6 Antworten auf „Wegen Cannabis-Anbau vor Gericht

  1. Daniela Blomeyer,

    Dass war kein Eigenanbau, der ja auch immer noch strafbar ist. 🙁
    Für den Verkauf und Anbau, zZt nur medizinisch, sind viele juristische und behördliche Hürden zu überwinden. >:(
    P.S. Es nervt mich auch, dass Cannabis immernoch als altbekannte Heilpflanze verboten ist.

  2. Rainer

    Es ändert sich nicht,aber die Strafverfolgung und die Hetzjagt verschärfen sich.Die Prohibition wird langsam erfolgreich.

  3. Ramon Dark

    Bei solchen Meldungen muss ich immer wieder den Vergleich mit grossen Weinbergsflächen ziehen. Winzer, die die härtere Drogensucht des Alkohols miterzeugen bekommen keinerlei Schwierigkeiten. Das jetzige BtmG ist nicht nur repressiv und menschenfeindlich sondern auch diskriminierend. Besser wäre es endlich gebrochene Wahlversprechen als schweren Straftatbestand des Betrugs ins Strafgesetzbuch aufzunehmen.. Straferleichterung gibts dann dabei nur noch als Ausnahme bei einem ohne Fahrlässigkeit unverschuldet gescheiterten systematischen Versuch der Umsetzung.

  4. Haschberg

    Ja Ramon Dark, die Winzer haben es da ungleich besser.
    Die dürfen nicht nur ihren gefährlichen Wein anbauen, dessen Mißbrauch zu unzähligen Todesfällen führt, sie dürfen sogar völlig straffrei schon seit vielen Jahrzehnten ihre Weinbergsböden mit permanentem Pestizideinsatz kontaminieren.
    Dadurch sorgen sie dafür, dass die Insektenwelt stark darunter leidet und das Grundwasser mehr und mehr belastet wird.
    Ach ja, auch mit den vielen Plastikteilen ihrer Monokulturen haben sie kein Problem.
    Die werden einfach untergepflügt, da sie ja angeblich im Boden verrotten. Und das alles ganz legal.
    Dass auf den Weinflaschen endlich mal Gefahrenhinweise (besonders für Schwangere) angebracht werden, ist auch noch in weiter Ferne.
    Aus all diesen schwerwiedenden Gründen trinke ich schon seit Jahren keinen Wein mehr, um diesen legalen Drogenwahnsinn nicht auch noch zu unterstützen.

  5. Otto Normal

    Das Verbrechen Prohibition geht unvermindert weiter.
    Die Wahlversprechen waren Lügen, aber warum beschweren wir uns darüber?
    Das hat doch jeder gewußt oder hat tatsächlich jemand den Lügen dieser Politclowns, die in den meisten Fällen nicht mal einen anständigen Beruf gelernt, geschweige den ausgeübt haben, wie z.b: die Bärlauch von den Grünen tatsächlich geglaubt?

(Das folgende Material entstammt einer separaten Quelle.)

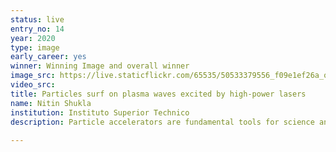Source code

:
 ```yaml
---
status: live
entry_no: 14
year: 2020
type: image 
early_career: yes 
winner: Winning Image and overall winner
image_src: https://live.staticflickr.com/65535/50533379556_f09e1ef26a_o_d.jpg
video_src: 
title: Particles surf on plasma waves excited by high-power lasers
name: Nitin Shukla
institution: Instituto Superior Technico
description: Particle accelerators are fundamental tools for science and society, enabling scientific discoveries and providing 				 unprecedented insights into fundamental propterties of nature. Miniaturization of those machines would open the way 				 to several applications, from light sources to cancer treatments. Laser wakefield acceleration is a promising candidate 				 to achieve what is called a table-top electron accelerator. The idea is to use a powerful laser to excite a wave in a plasma, 				 an ionized gas and exploit the strong accelerating fields of the wave to accelerate electrons. The picture depicts a laser 				 pulse (in color) causing a strong modulation in the plasma density (in blue) and thus driving the plasma wave. An 				 electron beam (witness bunch, in orange) is injected ito the latter and gets accelerated. The simulation has been performed with 				 the Particle-In-Cell code OSIRIS on ARCHER in the framework of the HPC-Europa3 program. 
  
---
```

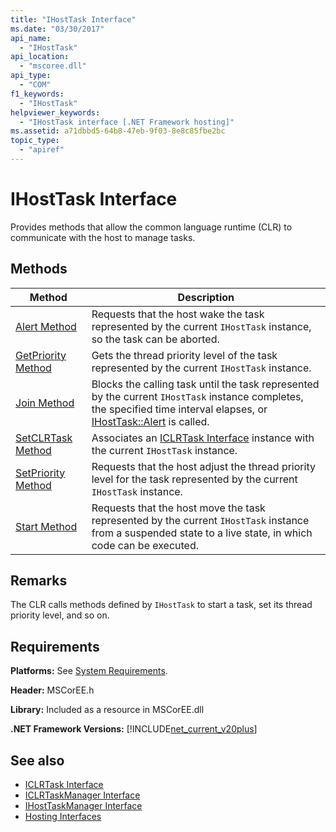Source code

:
 ```yaml
---
title: "IHostTask Interface"
ms.date: "03/30/2017"
api_name: 
  - "IHostTask"
api_location: 
  - "mscoree.dll"
api_type: 
  - "COM"
f1_keywords: 
  - "IHostTask"
helpviewer_keywords: 
  - "IHostTask interface [.NET Framework hosting]"
ms.assetid: a71dbbd5-64b8-47eb-9f03-8e8c85fbe2bc
topic_type: 
  - "apiref"
---
```

# IHostTask Interface
Provides methods that allow the common language runtime (CLR) to communicate with the host to manage tasks.  
  
## Methods  
  
|Method|Description|  
|------------|-----------------|  
|[Alert Method](ihosttask-alert-method.md)|Requests that the host wake the task represented by the current `IHostTask` instance, so the task can be aborted.|  
|[GetPriority Method](ihosttask-getpriority-method.md)|Gets the thread priority level of the task represented by the current `IHostTask` instance.|  
|[Join Method](ihosttask-join-method.md)|Blocks the calling task until the task represented by the current `IHostTask` instance completes, the specified time interval elapses, or [IHostTask::Alert](ihosttask-alert-method.md) is called.|  
|[SetCLRTask Method](ihosttask-setclrtask-method.md)|Associates an [ICLRTask Interface](iclrtask-interface.md) instance with the current `IHostTask` instance.|  
|[SetPriority Method](ihosttask-setpriority-method.md)|Requests that the host adjust the thread priority level for the task represented by the current `IHostTask` instance.|  
|[Start Method](ihosttask-start-method.md)|Requests that the host move the task represented by the current `IHostTask` instance from a suspended state to a live state, in which code can be executed.|  
  
## Remarks  
 The CLR calls methods defined by `IHostTask` to start a task, set its thread priority level, and so on.  
  
## Requirements  
 **Platforms:** See [System Requirements](../../get-started/system-requirements.md).  
  
 **Header:** MSCorEE.h  
  
 **Library:** Included as a resource in MSCorEE.dll  
  
 **.NET Framework Versions:** [!INCLUDE[net_current_v20plus](../../../../includes/net-current-v20plus-md.md)]  
  
## See also

- [ICLRTask Interface](iclrtask-interface.md)
- [ICLRTaskManager Interface](iclrtaskmanager-interface.md)
- [IHostTaskManager Interface](ihosttaskmanager-interface.md)
- [Hosting Interfaces](hosting-interfaces.md)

    Von einer Regierung die aus einer Praktikantin als Außenministerin, einem Irren als Gesundheitsminister und einer Schlaftablette als Chef besteht erwarte ich auch nix anderes. Das Erbe Willy Brandts verspielen, den 3. WK provozieren, unseren Wohlstand und damit den sozialen Frieden opfern und harmlose Kiffer verfolgen, das ist es was die können, sonst nix.

    Achja, sich die Taschen bis oben hin vollstopfen lassen von den Kapitalisten mit den sie unter einer Decke stecken da war doch noch etwas was die gut können.